According to authorities, these sole purpose of these “marriages of convenience” was to facilitate the foreigner obtaining Costa Rican citizenship.
Ana Lorena Brenes, of the Attorney General’s office, reports that they have already been able to annul eight bogus marriages in the San José Family Court. Eighty more are before the courts.
Luis Guillermo Chinchilla, director of the Civil Registry, says that 221 suspected cases have been investigated and referred to the Attorney General to effect an annulment.
According to the Registry, 12 of the marriages were registered in 2011; 144 in 2012; and so far this year the number is 65.
Chinchilla explained that many complains arise because, when a foreigner files for naturalization by marriage, the Costa Rican spouse named in the documentation is notified, and denies the link (marriage). In such cases the Registry passes on the documents to the Attorney General to follow up with an investigation.
Chinchilla said that most of these marriages were by notary public. “We are not doubting the Notary. We are confirming the link”, Chinchilla told La Nacion.
In Costa Rica, notaries file the paperwork with Civil Registry to legalize a marriage. Notaries can be lawyers, but not all lawyers are notaries.
Marriages of convenience have been common for some time in Costa Rica. For little money a Costa Rican national lends his or her name to a document, allowing the foreigner to the file for naturalization. Payments for this service can range on average from ¢5.000 (US$10) to ¢50.000 colones (US$100).
In terms of nationalities, most are Cubans, Colombians and Nicaraguans who use marriage to naturalize in Costa Rica. However, there are more: Americans, Canadians, Europeans and Asians are all on the Registro’s list.

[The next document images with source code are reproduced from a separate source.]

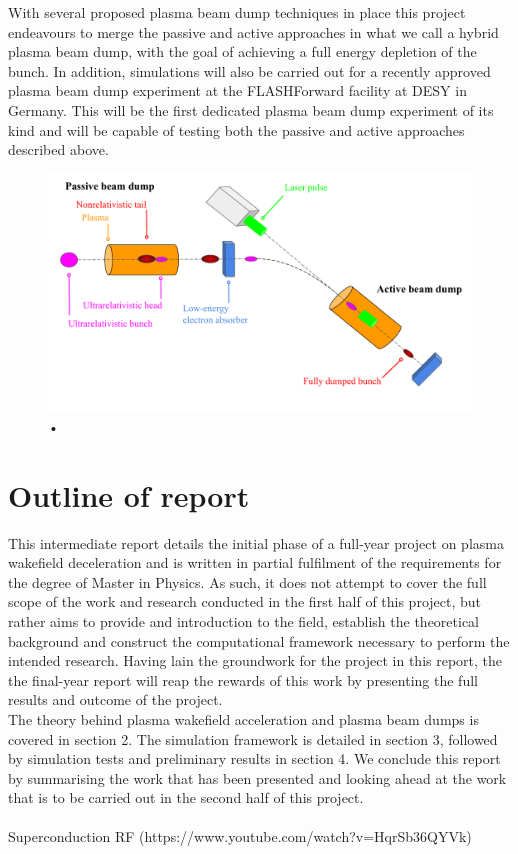 With several proposed plasma beam dump techniques in place this project endeavours to merge the passive and active approaches in what we call a hybrid plasma beam dump, with the goal of achieving a full energy depletion of the bunch. In addition, simulations will also be carried out for a recently approved plasma beam dump experiment at the FLASHForward facility at DESY in Germany. This will be the first dedicated plasma beam dump experiment of its kind and will be capable of testing both the passive and active approaches described above. 
\begin{figure}
\centering
\includegraphics[width=\textwidth]{hybrid_outline3.pdf}
\caption{•}
\end{figure}
\section{Outline of report}
This intermediate report details the initial phase of a full-year project on plasma wakefield deceleration and is written in partial fulfilment of the requirements for the degree of Master in Physics. As such, it does not attempt to cover the full scope of the work and research conducted in the first half of this project, but rather aims to provide and introduction to the field, establish the theoretical background and construct the computational framework necessary to perform the intended research. Having lain the groundwork for the project in this report, the the final-year report will reap the rewards of this work by presenting the full results and outcome of the project.\\
The theory behind plasma wakefield acceleration and plasma beam dumps is covered in section 2. The simulation framework is detailed in section 3, followed by simulation tests and preliminary results in section 4. We conclude this report by summarising the work that has been presented and looking ahead at the work that is to be carried out in the second half of this project.
\\
\\
Superconduction RF (https://www.youtube.com/watch?v=HqrSb36QYVk)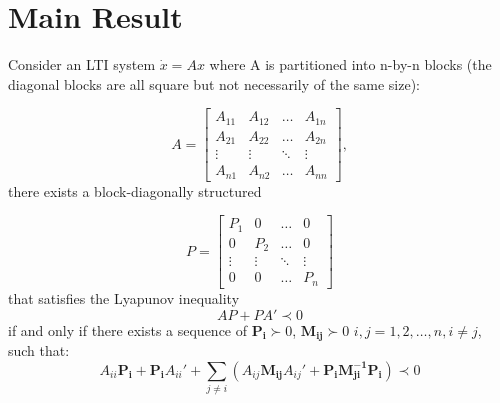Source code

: \documentclass{article}
\begin{document}
\section{Main Result} %
\label{sec:problem_formulation}
Consider an LTI system $\dot x =Ax$ where A is partitioned into n-by-n blocks (the diagonal blocks are all square but not necessarily of the same size):

\[A=
\begin{bmatrix}
  A_{11} & A_{12}    & \dots  & A_{1n} \\
    A_{21} & A_{22}  & \dots  & A_{2n} \\
    \vdots & \vdots  & \ddots & \vdots \\
    A_{n1} & A_{n2}  & \dots  & A_{nn}
\end{bmatrix},
\]there exists a block-diagonally structured 

\[
P=
\begin{bmatrix}
  P_{1} & 0 & \dots  & 0\\
  0 & P_{2} & \dots  & 0 \\
    \vdots  & \vdots & \ddots & \vdots \\
    0& 0  & \dots  & P_{n}
\end{bmatrix} \]that satisfies the Lyapunov inequality 
\begin{equation}
AP+PA'\prec0  
\end{equation}\label{lumped} if and only if
there exists a sequence of $\pmb{P_i}\succ0$, $\pmb{M_{ij}}\succ0$ $i,j=1,2,\dots,n, i\neq j$, such that:
\begin{equation}
A_{ii}\pmb{P_i}+\pmb{P_i}A_{ii}'+\sum\limits_{j \neq i}(A_{ij}\pmb{M_{ij}}A_{ij}'+\pmb{P_i}\pmb{M^{-1}_{ji}}\pmb{P_{i}})\prec 0 \label{nsp}
\end{equation} 
\end{document}
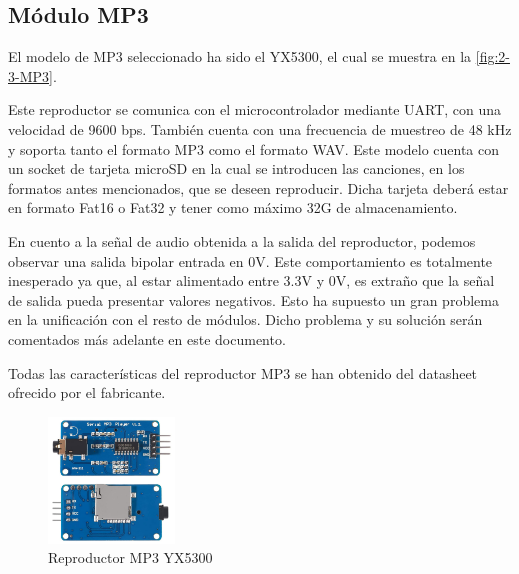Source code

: \subsection{Módulo MP3}
El modelo de MP3 seleccionado ha sido el YX5300, el cual se muestra en la \autoref{fig:2-3-MP3}.

Este reproductor se comunica con el microcontrolador mediante UART, con una velocidad de 9600 bps. También cuenta con una frecuencia de muestreo de 48 kHz y soporta tanto el formato MP3 como el formato WAV. Este modelo cuenta con un socket de tarjeta microSD en la cual se introducen las canciones, en los formatos antes mencionados, que se deseen reproducir. Dicha tarjeta deberá estar en formato Fat16 o Fat32 y tener como máximo 32G de almacenamiento.

En cuento a la señal de audio obtenida a la salida del reproductor, podemos observar una salida bipolar entrada en 0V. Este comportamiento es totalmente inesperado ya que, al estar alimentado entre 3.3V y 0V, es extraño que la señal de salida pueda presentar valores negativos. Esto ha supuesto un gran problema en la unificación con el resto de módulos. Dicho problema y su solución serán comentados más adelante en este documento.

Todas las características del reproductor MP3 se han obtenido del datasheet ofrecido por el fabricante.

\begin{figure}[h]
    \centering
    \includegraphics[width=0.3\textwidth]{images/2/2-4/MP3.jpg}
    \caption{Reproductor MP3 YX5300}
    \label{fig:2-3-MP3}
\end{figure}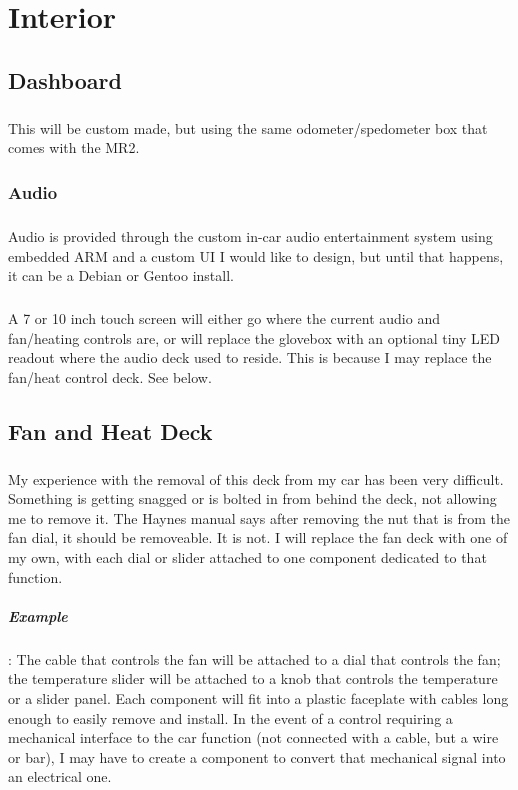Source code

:\documentclass[a4paper,10pt]{report}
\begin{document}
\chapter{Interior}
\section{Dashboard}
\paragraph*{}This will be custom made, but using the same odometer/spedometer box that comes with the MR2. 
\subsection{Audio}
\paragraph*{}Audio is provided through the custom in-car audio entertainment system using embedded ARM and a custom UI I would like to design, but until that happens, it can be a Debian or Gentoo install.
\paragraph*{}A 7 or 10 inch touch screen will either go where the current audio and fan/heating controls are, or will replace the glovebox with an optional tiny LED readout where the audio deck used to reside. This is because I may replace the fan/heat control deck. See below.
\section{Fan and Heat Deck}
\paragraph*{}My experience with the removal of this deck from my car has been very difficult. Something is getting snagged or is bolted in from behind the deck, not allowing me to remove it. The Haynes manual says after removing the nut that is from the fan dial, it should be removeable. It is not. I will replace the fan deck with one of my own, with each dial or slider attached to one component dedicated to that function. 
\paragraph{Example}: The cable that controls the fan will be attached to a dial that controls the fan; the temperature slider will be attached to a knob that controls the temperature or a slider panel. Each component will fit into a plastic faceplate with cables long enough to easily remove and install. In the event of a control requiring a mechanical interface to the car function (not connected with a cable, but a wire or bar), I may have to create a component to convert that mechanical signal into an electrical one.
\end{document}
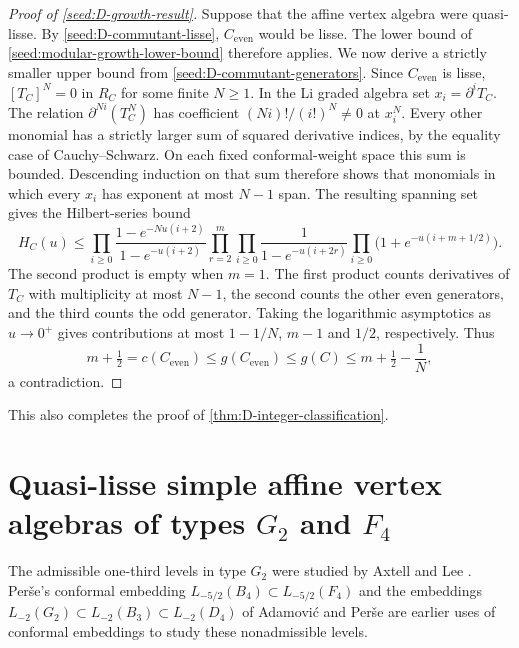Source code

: \documentclass[11pt,a4paper]{amsart}
\numberwithin{equation}{section}
\theoremstyle{definition}
\theoremstyle{remark}
\begin{document}
\begin{proof}[Proof of \cref{seed:D-growth-result}]
Suppose that the affine vertex algebra were quasi-lisse. By
\cref{seed:D-commutant-lisse}, $C_{\mathrm{even}}$ would be lisse.
The lower bound of \cref{seed:modular-growth-lower-bound} therefore
applies. We now derive a strictly smaller upper bound from
\cref{seed:D-commutant-generators}.
Since $C_{\mathrm{even}}$ is lisse, $[T_C]^N=0$ in $R_C$ for
some finite $N\ge1$. In the Li graded algebra set $x_i=\partial^iT_C$.
The relation $\partial^{Ni}(T_C^N)$ has coefficient
$(Ni)!/(i!)^N\ne0$ at $x_i^N$. Every other monomial has a strictly larger sum of squared derivative
indices, by the equality case of Cauchy--Schwarz. On each fixed
conformal-weight space this sum is bounded. Descending induction on
that sum therefore shows that monomials in which every $x_i$ has
exponent at most $N-1$ span.
The resulting spanning set gives the Hilbert-series bound
$$
 H_C(u)\le
 \prod_{i\ge0}\frac{1-e^{-Nu(i+2)}}{1-e^{-u(i+2)}}
 \prod_{r=2}^{m}\prod_{i\ge0}\frac1{1-e^{-u(i+2r)}}
 \prod_{i\ge0}\bigl(1+e^{-u(i+m+1/2)}\bigr).
$$
The second product is empty when $m=1$. The first product counts
derivatives of $T_C$ with multiplicity at most $N-1$, the second
counts the other even generators, and the third counts the odd
generator. Taking the logarithmic asymptotics as $u\to0^+$ gives
contributions at most $1-1/N$, $m-1$ and $1/2$, respectively.
Thus
$$
 m+\tfrac12=c(C_{\mathrm{even}})
 \le g(C_{\mathrm{even}})\le g(C)
 \le m+\tfrac12-\frac1N,
$$
a contradiction.
\end{proof}
This also completes the proof of \cref{thm:D-integer-classification}.

\section{\texorpdfstring{Quasi-lisse simple affine vertex algebras of types $G_2$ and $F_4$}{Quasi-lisse simple affine vertex algebras of types G2 and F4}}\label{seed:FG}

The admissible one-third levels in type $G_2$ were studied by Axtell and Lee \cite{AxtellLee2011}.
Per\v se's conformal embedding $L_{-5/2}(B_4)\subset L_{-5/2}(F_4)$ \cite{PerseBF2007} and the embeddings
$L_{-2}(G_2)\subset L_{-2}(B_3)\subset L_{-2}(D_4)$ of Adamovi\'c and Per\v se \cite{APConformal2013}
are earlier uses of conformal embeddings to study these nonadmissible levels.
\end{document}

Just last week, it emerged that the alleged leader of the largest money laundering operation in the world obtained his Costa Rican citizenship by paying ¢200.000 colones (US$400) to a street seller. The marriage of Arthur Budovsky, a Ukrainian-born American who was nabbed by authorities in Spain, was registered in 2008.
Gabriel Morales Fallon, the Colombian linked to the controversial use of a THX Energy airplane by Presidenta Laura Chinchilla, is another high profile case of an arranged marriage. Morales married a Costa Rican to obtain his citizenship and then divorced.
A foreigner who obtains Costa Rican citizenship can avoid being extradited to his/her country for crimes committed there.
Although, as in the foregoing cases, it is commonly thought that only Costa Rican women sell their names to such marriages, there are a large number of Costa Rican men who do the same.
The arrangement is simple enough. The Costa Rican, contracted usually by a third party like the notary or lawyer filing the marriage paperwork, allows the use of their document to register the marriage and the foreigner to file for citizenship. In the majority of the cases the foreigner and Costa Rican never meet, all they know of each other is what is on the documents.
The Costa Rican spouse does not have to file or even sign the naturalization documentation filed by the foreigner.
Typically the marriage lasts for as long as it takes for the naturalization process, ending when a divorce is filed by foreigner after receiving his or her “cedula”.
In most cases the process works without a hitch. However, there have been cases where the arranged marriage comes to the attention of authorities when the Costa Rican files a complaint, some because they now intend to marry someone (a real marriage) or have a child. Sometimes, however, the Costa Rica alleges a fake signature.
In the past decade, Costa Rica’s immigration service was forced to give 1.700 immigration visas to aliens who where married to a Costa Rican national, after the Constitutional court ordered the marriages be recognized.
In 2008 the Attorney General’s office began building the legal argument to support that marriages of conveniences be annulled, if they were proven false.
The Constitutional Court affirmed that the State may require demonstration of married life. Consequently it is not permissible to use only the figure of a marriage for the purpose of naturalization, to that end relying on international treaties and the Family Code.
Starting in 2010, the Civil Registry and Attorney General’s office coordinated the study of suspected cases of marriages of convenience.
Last year alone the Civil Registry granted citizenship to 4.400 foreigners.